Abstract

Organoclays, unlike natural clays with inorganic cations that often have a hydration shell of H2O molecules, are organophylic and less adsorptive of H2O. These clays, therefore, are potentially important to remove organic contaminants from water; they are of great interest in industry for herbicide manufacture and as the basis for nanocomposite development; and they are of general interest in agriculture and in understanding soils. However, nothing is known about the positions of H2O in the interlayer when these molecules intercalate along with medium-sized hydrocarbon molecules, such as tetramethylammomium (TMA) cations. Even the positions of the TMA cations in the interlayer have been questioned recently. To resolve these issues, the orientation and position of TMA and H2O in the interlayer of vermiculite and montmorillonite were investigated by using atomistic computational methods. Interlayer H2O content, layer charge, and location of layer charge were considered. For both vermiculite and montmorillonite and where the number of H2O molecules is sufficient, TMA cations are located alternating between two planes in the interlayer. Each TMA cation is located near a tetrahedral-ring cavity of a 2:1 layer bordering the interlayer, and the H2O molecules are disordered.
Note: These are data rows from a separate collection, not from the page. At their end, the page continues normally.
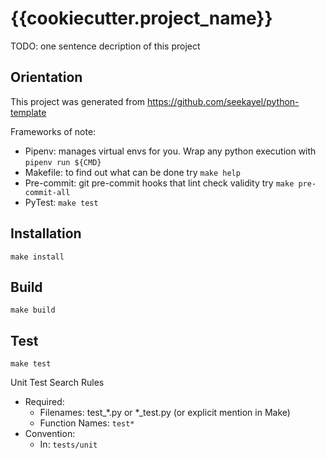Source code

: # {{cookiecutter.project_name}}

TODO: one sentence decription of this project

## Orientation

This project was generated from https://github.com/seekayel/python-template

Frameworks of note:

- Pipenv: manages virtual envs for you. Wrap any python execution with `pipenv run ${CMD}`
- Makefile: to find out what can be done try `make help`
- Pre-commit: git pre-commit hooks that lint check validity try `make pre-commit-all`
- PyTest: `make test`

## Installation

`make install`

## Build

`make build`

## Test

`make test`

Unit Test Search Rules

- Required:
  - Filenames: test_*.py or *_test.py (or explicit mention in Make)
  - Function Names: `test*`
- Convention:
  - In: `tests/unit`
In the absence of H2O, TMA cations occur in one plane at the center of the interlayer. The major difference between vermiculite and montmorillonite is that the center of the TMA molecule in montmorillonite is 0.87 Å from the center of the interlayer as compared to 1.22 Å in vermiculite. Thus, the TMA cation is located closer to the tetrahedral-ring cavity in vermiculite, and this is a result of the greater tetrahedral charge of vermiculite. In fluorohectorite, which is similar in layer charge and origin of layer charge as the montmorillonite composition studied, the position of the TMA is expected to be similar to the montmorillonite results. These computational models are consistent with single-crystal, X-ray diffraction experiments for hydrated TMA-exchanged vermiculite and dried fluorohectorite.